- [Problem statement]: Give again, word for word, only the lines of the material below from its first line through the one that holds "- **Foreleg**: Melee"; pictures stay out.

- [Excerpted records]:
■ ■ ■ ■ ■

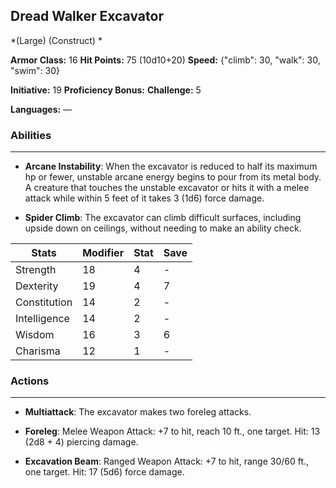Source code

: ## Dread Walker Excavator
*(Large) (Construct) *

**Armor Class:** 16
**Hit Points:** 75 (10d10+20)
**Speed:** {"climb": 30, "walk": 30, "swim": 30}

**Initiative:** 19
**Proficiency Bonus:**
**Challenge:** 5

**Languages:** —

### Abilities
 --- 
- **Arcane Instability**: When the excavator is reduced to half its maximum hp or fewer, unstable arcane energy begins to pour from its metal body. A creature that touches the unstable excavator or hits it with a melee attack while within 5 feet of it takes 3 (1d6) force damage.

- **Spider Climb**: The excavator can climb difficult surfaces, including upside down on ceilings, without needing to make an ability check.



| Stats | Modifier | Stat | Save
| ---- | ---- | ---- | ---- |
| Strength | 18 | 4 | - |
| Dexterity | 19 | 4 | 7 |
| Constitution | 14 | 2 | - |
| Intelligence | 14 | 2 | - |
| Wisdom | 16 | 3 | 6 |
| Charisma | 12 | 1 | - |

### Actions
 --- 
- **Multiattack**: The excavator makes two foreleg attacks.

- **Foreleg**: Melee Weapon Attack: +7 to hit, reach 10 ft., one target. Hit: 13 (2d8 + 4) piercing damage.

- **Excavation Beam**: Ranged Weapon Attack: +7 to hit, range 30/60 ft., one target. Hit: 17 (5d6) force damage.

■ ■ ■ ■ ■

- [Answer area]:
Source code

: ## Dread Walker Excavator
*(Large) (Construct) *

**Armor Class:** 16
**Hit Points:** 75 (10d10+20)
**Speed:** {"climb": 30, "walk": 30, "swim": 30}

**Initiative:** 19
**Proficiency Bonus:**
**Challenge:** 5

**Languages:** —

### Abilities
 --- 
- **Arcane Instability**: When the excavator is reduced to half its maximum hp or fewer, unstable arcane energy begins to pour from its metal body. A creature that touches the unstable excavator or hits it with a melee attack while within 5 feet of it takes 3 (1d6) force damage.

- **Spider Climb**: The excavator can climb difficult surfaces, including upside down on ceilings, without needing to make an ability check.



| Stats | Modifier | Stat | Save
| ---- | ---- | ---- | ---- |
| Strength | 18 | 4 | - |
| Dexterity | 19 | 4 | 7 |
| Constitution | 14 | 2 | - |
| Intelligence | 14 | 2 | - |
| Wisdom | 16 | 3 | 6 |
| Charisma | 12 | 1 | - |

### Actions
 --- 
- **Multiattack**: The excavator makes two foreleg attacks.

- **Foreleg**: Melee Weapon Attack: +7 to hit, reach 10 ft., one target. Hit: 13 (2d8 + 4) piercing damage.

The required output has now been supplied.